Several of the companies have made only partial reports, as will be seen by an examination of the compiled tables. In some instances the figures reported show great variance, so much so as to raise a doubt as to their accuracy. By way of illustration, attention is directed to table nine, in which the average cost of carrying each passenger one mile shows that it costs the Sioux City & Northern 6.54 cents and the Omaha & St. Louis 1.75 cents, the Chicago, Burlington & Kansas City 3.33 cents, the Chicago, Burlington & Quincy 3.12 cents, the Chicago & Northwestern 2.27 cents, the Union Pacific 1.89 cents, the Sioux City & Pacfic 1.81 cents.

The average amount received per ton per mile for freight shows variances even more startling. The Chicago, Iowa & Dakota received 10.44 cents, the Des Moines & Northern 7 cents, the Chicago, Burlington & Quincy 98 hundredths of a cent, the Chicago, Burlington & Kansas City 1.23 cents, the Kansas City, St. Joseph & Council Bluffs 1.26 cents, the Chicago, St. Paul & Kansas City 72 hundredths of a cent, and the Iowa Northern 4.28 cents. Other variances equally glaring are distributed through the entire statistical part of the reports.

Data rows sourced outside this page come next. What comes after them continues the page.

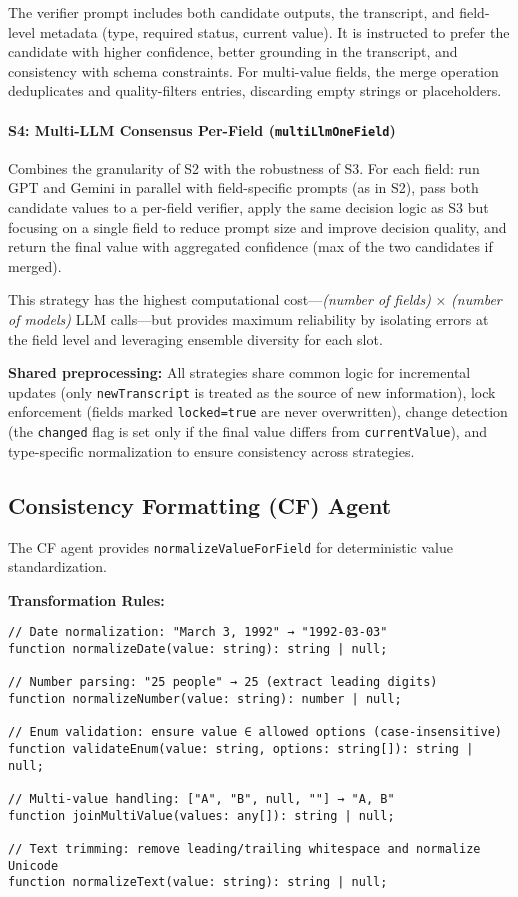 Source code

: The verifier prompt includes both candidate outputs, the transcript, and field-level metadata (type, required status, current value). It is instructed to prefer the candidate with higher confidence, better grounding in the transcript, and consistency with schema constraints. For multi-value fields, the merge operation deduplicates and quality-filters entries, discarding empty strings or placeholders.

\paragraph{S4: Multi-LLM Consensus Per-Field (\texttt{multiLlmOneField})}
Combines the granularity of S2 with the robustness of S3. For each field: run GPT and Gemini in parallel with field-specific prompts (as in S2), pass both candidate values to a per-field verifier, apply the same decision logic as S3 but focusing on a single field to reduce prompt size and improve decision quality, and return the final value with aggregated confidence (max of the two candidates if merged).

This strategy has the highest computational cost—\textit{(number of fields)} × \textit{(number of models)} LLM calls—but provides maximum reliability by isolating errors at the field level and leveraging ensemble diversity for each slot.

\textbf{Shared preprocessing:} All strategies share common logic for incremental updates (only \texttt{newTranscript} is treated as the source of new information), lock enforcement (fields marked \texttt{locked=true} are never overwritten), change detection (the \texttt{changed} flag is set only if the final value differs from \texttt{currentValue}), and type-specific normalization to ensure consistency across strategies.

\subsection{Consistency Formatting (CF) Agent}
\label{subsec:impl-cf}

The CF agent provides \texttt{normalizeValueForField} for deterministic value standardization.

\textbf{Transformation Rules:}
\begin{verbatim}
// Date normalization: "March 3, 1992" → "1992-03-03"
function normalizeDate(value: string): string | null;

// Number parsing: "25 people" → 25 (extract leading digits)
function normalizeNumber(value: string): number | null;

// Enum validation: ensure value ∈ allowed options (case-insensitive)
function validateEnum(value: string, options: string[]): string | null;

// Multi-value handling: ["A", "B", null, ""] → "A, B"
function joinMultiValue(values: any[]): string | null;

// Text trimming: remove leading/trailing whitespace and normalize Unicode
function normalizeText(value: string): string | null;
\end{verbatim}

A system of reporting by which the Iowa business was given would be of greater value than the present total line plan, with Iowa business given largely by estimates based on the proportionate milage, and in some instances not given at all.

CASES PENDING IN THE STATE COURTS.

In the following cases the companies have failed to comply with the rulings of the Commissioners or with the requirements of law, and suits have been instituted by the attorney-general, as will appear from his report following:

STATE OF IOWA, OFFICE OF ATTORNEY GENERAL, DES MOINES.

W. W. AINSWORTH, Secretary of the Railroad Commissioners, Des Moines, Iowa: DEAR SIR: It will be impossible at present to make a complete report upon all of the cases that have been sent to me by the Commissioners. Many of the cases are in an unfinished state, and some of them in such a situation that it is difficult to define with precision just how they stand, but I can doubtless give you such information as will answer your purposes.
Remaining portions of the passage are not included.